Like The Rough Mile [7], Sikora et al’s archaeological AAR experience [3] could be categorised as an example of transformative soundscaping, where virtual audio is used to alter, or to reframe, rather than to directly compliment, the context of the locative experience. In the case of Sikora et al’s AAR experience this change of context is from rural to urban. Being an outdoor experience it relies, as does The Rough Mile, on GPS technology for determining the position of the user within the physical landscape, values from which are translated into coordinates on a virtually authored representation of this landscape based on satellite imagery, onto which are placed virtual sound sources for the user to encounter in the real world. A similar authoring approach is taken by the system presented here, though being for indoor experiences they rely on a custom indoor positioning approach rather than GPS for determining the position of the user in virtual and physical space.

Seidenari et al’s work on an automatic context-aware audio museum guide [8] demonstrates how a combination of both context modelling and artwork detection work together to influence the playback of audio descriptions. It also shows how the current object of the visitors focus is determined by a wearable camera based object recognition system. Additionally, the inclusion of speech detection within Seidenari et al’s context-aware audio guide suggests a desire for users of such systems to maintain the ability to socially interact with their co-visitors, or rather it tries to ensure that visitors can still talk to other visitors. This ability is maintained in addition to an understanding that personalisation is a key factor in enabling museums to talk with visitors, rather than talking to them.
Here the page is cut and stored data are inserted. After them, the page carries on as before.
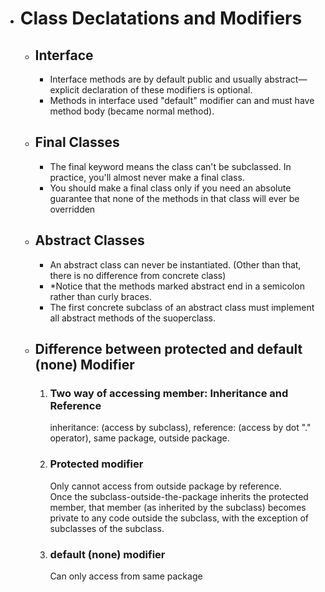 - # Class Declatations and Modifiers 
  - ## Interface
    - Interface methods are by default public and usually abstract—explicit declaration of these modifiers is optional.
    - Methods in interface used "default" modifier can and must have method body (became normal method).
  - ## Final Classes  
    - The final keyword means the class can't be subclassed. In practice, you'll almost never make a final class.  
    - You should make a final class only if you need an absolute guarantee that none of the methods in that class will ever be overridden
  - ## Abstract Classes  
    - An abstract class can never be instantiated. (Other than that, there is no difference from concrete class) 
    - *Notice that the methods marked abstract end in a semicolon rather than curly braces.  
    - The first concrete subclass of an abstract class must implement all abstract methods of the suoperclass.  
  - ## Difference between protected and default (none) Modifier  
    1. ### Two way of accessing member: Inheritance and Reference  
       inheritance: (access by subclass), reference: (access by dot "." operator), same package, outside package.  
    2. ### Protected modifier  
       Only cannot access from outside package by reference.  
       Once the subclass-outside-the-package inherits the protected member, that member (as inherited by the subclass) becomes private to any code outside the subclass, with the exception of subclasses of the subclass.  
    3. ### default (none) modifier  
       Can only access from same package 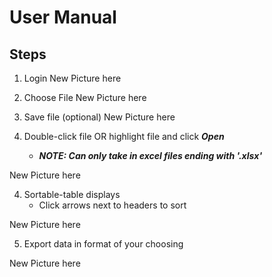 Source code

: # User Manual

## Steps

1. Login
New Picture here

2. Choose File
New Picture here

3. Save file (optional)
New Picture here


3. Double-click file OR highlight file and click _***Open***_ 
    * ***NOTE: Can only take in excel files ending with '.xlsx'*** 

New Picture here

4. Sortable-table displays
   * Click arrows next to headers to sort

New Picture here

5. Export data in format of your choosing

New Picture here

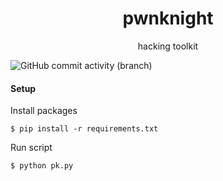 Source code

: <div align="center">
    <h1>pwnknight</h1>
    <p>hacking toolkit</p>
</div>

![GitHub commit activity (branch)](https://img.shields.io/github/commit-activity/t/synfosec/pk)

#### Setup

Install packages

`$ pip install -r requirements.txt`

Run script

`$ python pk.py`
The project presented here, where an AAR installation environment has been created using vintage radio receivers and contemporaneous archive radio broadcast recordings, has subsequently been found to be similar to one referenced by Bijsterveld [9]and presented in detail by Mortensen & Vestergaard [10] within what they term a listening exhibition curated at the Media Museum in Odense, Demark in 2012 titled You are what you hear.

Through their implementation of their Exaudimus system [10] in the You are what you hear exhibition, Mortensen & Vestergaard propose a way of exhibiting and interfacing with radio heritage which has been enabled by the digitisation of analogue audio archive content by the Danish Broadcasting Corporation. Within this approach we see how, through authorship and embodied visitor interaction, the exhibition demonstrates potential as an accessible and immersive interface to the sound archive itself.

We can imagine the audible output of the two projects to be of a similar nature, given the similar context and type of physical and virtual audio artefacts used. But the application of different technological solutions within each AAR system and the apparent absence of three-dimensional audio spatialisation within the Exaudimus system, along with differences in the material contextualisation of the audio content (listening situation verses direct augmentation of the sound artefact), denotes the issues around both authorship and user experience being very much different. 

Whereas the Exaudimus system [10] utilises a multiple fixed camera tracking system, which tracks different coloured lights mounted on top of the users headphones in order to determine the position of a specific user within the installation environment, the prototype presented here employs a single handheld mobile camera based tracking system along with Simultaneous Localisation and Mapping(SLAM) to determine the user’s physical location in space in relation to the virtual audio sources.

  • Approach and Methodology

The study employed a practice-based, research through design approach where a series of iterative prototype interactive sound installations where developed through a cyclical process of development, deployment, study, analysis and redevelopment [11]. Ethnographical studies and the subsequent ethnomethodological analysis [12, 13] of the deployed prototypes, where both experts and prospective audiences were invited to participate and interact with the technologies within the installation environment were undertaken. These study and analysis phases then played a role informing the subsequent redevelopment phases. The expert’s and prospective audience’s actions and interactions were observed, recorded and analysed in accordance with recognised ethnomethodological techniques, including the development of thick descriptions and a detailed understanding of the machinery of interaction [12, 13]. Additional data in relation to the participant’s experiences was obtained from post-participatory questionnaires and interviews.

  • System Description

Fig. 1 System architecture of prototype

The current prototype installation is delivered to listeners though headphones connected to a smartphone running an application which is authored using Unity [14], FMOD [15] and the Vuforia SDK [16], see figure 1. 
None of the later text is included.